Only a number is expected here: the count of lines in this data where "services" occurs.
***
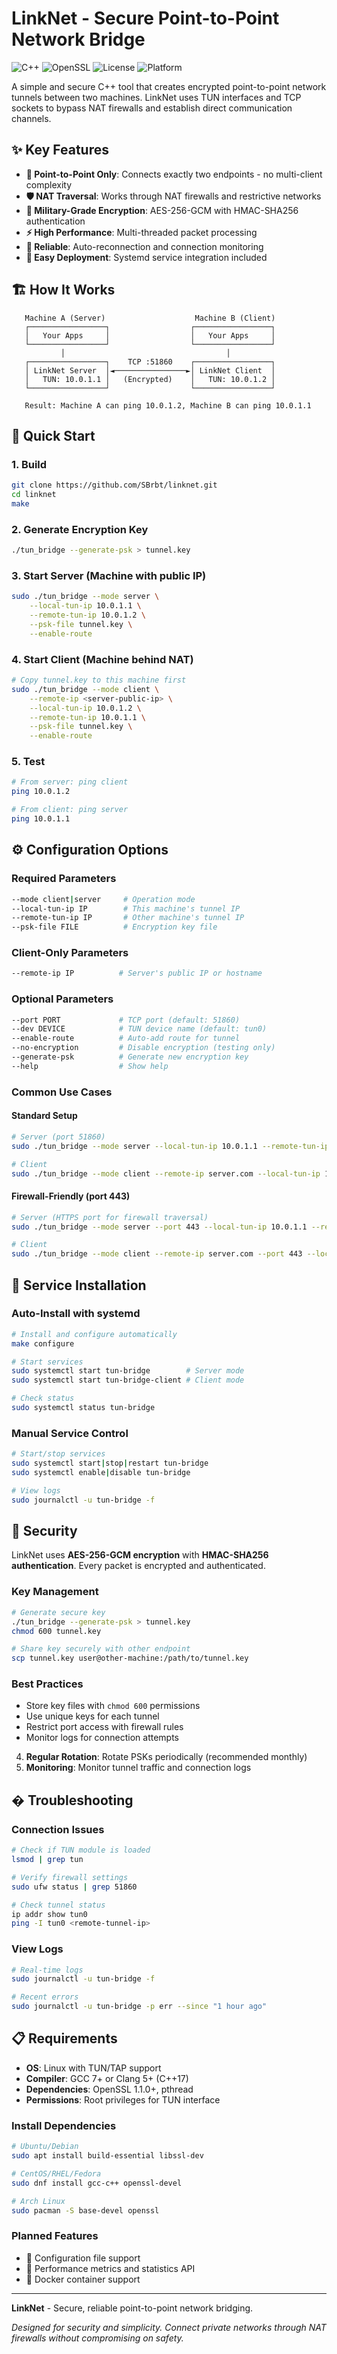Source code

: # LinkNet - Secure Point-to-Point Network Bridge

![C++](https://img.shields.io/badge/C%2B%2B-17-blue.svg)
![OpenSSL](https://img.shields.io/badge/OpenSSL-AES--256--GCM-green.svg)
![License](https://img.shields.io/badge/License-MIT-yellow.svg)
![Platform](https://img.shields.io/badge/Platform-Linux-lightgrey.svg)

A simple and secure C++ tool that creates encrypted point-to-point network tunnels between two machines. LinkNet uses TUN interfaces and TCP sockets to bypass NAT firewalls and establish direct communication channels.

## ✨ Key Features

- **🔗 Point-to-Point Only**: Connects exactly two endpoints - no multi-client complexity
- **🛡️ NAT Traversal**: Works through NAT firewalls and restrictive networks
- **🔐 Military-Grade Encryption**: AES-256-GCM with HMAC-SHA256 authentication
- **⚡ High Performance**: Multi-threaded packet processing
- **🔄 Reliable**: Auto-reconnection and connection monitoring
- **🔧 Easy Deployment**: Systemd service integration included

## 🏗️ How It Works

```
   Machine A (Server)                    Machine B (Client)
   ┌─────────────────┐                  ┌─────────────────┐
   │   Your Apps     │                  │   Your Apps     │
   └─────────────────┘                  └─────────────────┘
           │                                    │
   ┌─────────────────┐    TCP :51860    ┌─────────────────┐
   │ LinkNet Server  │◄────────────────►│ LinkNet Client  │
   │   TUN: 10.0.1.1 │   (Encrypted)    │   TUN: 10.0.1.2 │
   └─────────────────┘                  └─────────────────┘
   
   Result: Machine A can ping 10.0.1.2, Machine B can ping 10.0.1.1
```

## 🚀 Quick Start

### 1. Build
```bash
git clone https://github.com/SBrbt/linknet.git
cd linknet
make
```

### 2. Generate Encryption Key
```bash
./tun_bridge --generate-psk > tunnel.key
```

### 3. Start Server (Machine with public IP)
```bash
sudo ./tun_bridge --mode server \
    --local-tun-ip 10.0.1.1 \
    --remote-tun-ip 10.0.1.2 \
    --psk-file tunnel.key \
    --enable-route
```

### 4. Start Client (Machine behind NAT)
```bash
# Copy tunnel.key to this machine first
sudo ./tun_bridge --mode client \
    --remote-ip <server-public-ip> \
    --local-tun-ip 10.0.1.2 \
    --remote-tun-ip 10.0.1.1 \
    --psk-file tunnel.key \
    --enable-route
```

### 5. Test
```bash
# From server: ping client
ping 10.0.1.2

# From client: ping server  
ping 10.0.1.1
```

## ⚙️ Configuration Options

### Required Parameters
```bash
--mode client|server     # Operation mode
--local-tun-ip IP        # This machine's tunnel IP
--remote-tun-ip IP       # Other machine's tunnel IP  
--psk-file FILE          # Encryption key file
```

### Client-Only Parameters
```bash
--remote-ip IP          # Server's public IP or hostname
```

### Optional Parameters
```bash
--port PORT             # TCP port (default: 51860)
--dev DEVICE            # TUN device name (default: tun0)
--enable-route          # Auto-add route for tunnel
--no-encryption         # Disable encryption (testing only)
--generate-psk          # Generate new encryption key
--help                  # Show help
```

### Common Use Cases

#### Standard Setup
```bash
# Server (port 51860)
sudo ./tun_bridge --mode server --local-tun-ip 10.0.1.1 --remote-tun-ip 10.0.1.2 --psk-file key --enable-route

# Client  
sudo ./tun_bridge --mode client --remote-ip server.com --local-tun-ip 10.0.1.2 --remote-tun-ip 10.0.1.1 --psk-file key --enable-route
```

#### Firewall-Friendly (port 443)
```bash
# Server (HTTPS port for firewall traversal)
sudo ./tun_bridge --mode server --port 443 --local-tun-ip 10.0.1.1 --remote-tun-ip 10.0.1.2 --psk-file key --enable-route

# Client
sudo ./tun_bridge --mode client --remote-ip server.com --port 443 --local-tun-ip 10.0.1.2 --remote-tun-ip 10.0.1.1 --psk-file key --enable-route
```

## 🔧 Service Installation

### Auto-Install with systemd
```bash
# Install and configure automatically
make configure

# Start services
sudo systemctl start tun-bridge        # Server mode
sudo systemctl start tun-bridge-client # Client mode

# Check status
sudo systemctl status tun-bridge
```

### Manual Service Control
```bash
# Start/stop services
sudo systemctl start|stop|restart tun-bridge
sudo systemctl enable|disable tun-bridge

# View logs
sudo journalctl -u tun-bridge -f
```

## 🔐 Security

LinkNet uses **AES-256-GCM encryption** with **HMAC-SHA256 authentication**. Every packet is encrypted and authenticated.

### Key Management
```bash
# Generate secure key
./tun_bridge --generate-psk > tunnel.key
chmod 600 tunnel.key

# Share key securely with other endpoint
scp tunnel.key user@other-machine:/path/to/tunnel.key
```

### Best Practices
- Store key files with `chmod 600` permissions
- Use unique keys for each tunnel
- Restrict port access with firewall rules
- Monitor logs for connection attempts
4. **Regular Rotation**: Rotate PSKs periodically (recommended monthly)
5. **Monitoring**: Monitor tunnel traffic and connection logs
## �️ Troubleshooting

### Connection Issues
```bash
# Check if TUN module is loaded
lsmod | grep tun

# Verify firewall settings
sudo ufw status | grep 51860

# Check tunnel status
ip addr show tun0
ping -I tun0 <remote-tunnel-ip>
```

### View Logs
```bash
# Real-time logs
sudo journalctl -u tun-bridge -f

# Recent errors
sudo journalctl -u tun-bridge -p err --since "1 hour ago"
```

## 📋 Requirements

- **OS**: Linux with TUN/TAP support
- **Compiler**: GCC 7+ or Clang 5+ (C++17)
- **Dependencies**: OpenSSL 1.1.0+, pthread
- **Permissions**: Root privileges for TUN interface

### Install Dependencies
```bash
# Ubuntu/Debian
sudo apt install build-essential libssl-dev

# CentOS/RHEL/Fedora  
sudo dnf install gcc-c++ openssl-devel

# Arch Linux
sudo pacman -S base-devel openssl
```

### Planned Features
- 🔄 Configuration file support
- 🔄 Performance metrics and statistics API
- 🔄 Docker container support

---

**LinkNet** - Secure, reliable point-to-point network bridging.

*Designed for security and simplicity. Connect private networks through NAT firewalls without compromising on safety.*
***
## EXPECTED ANSWER
2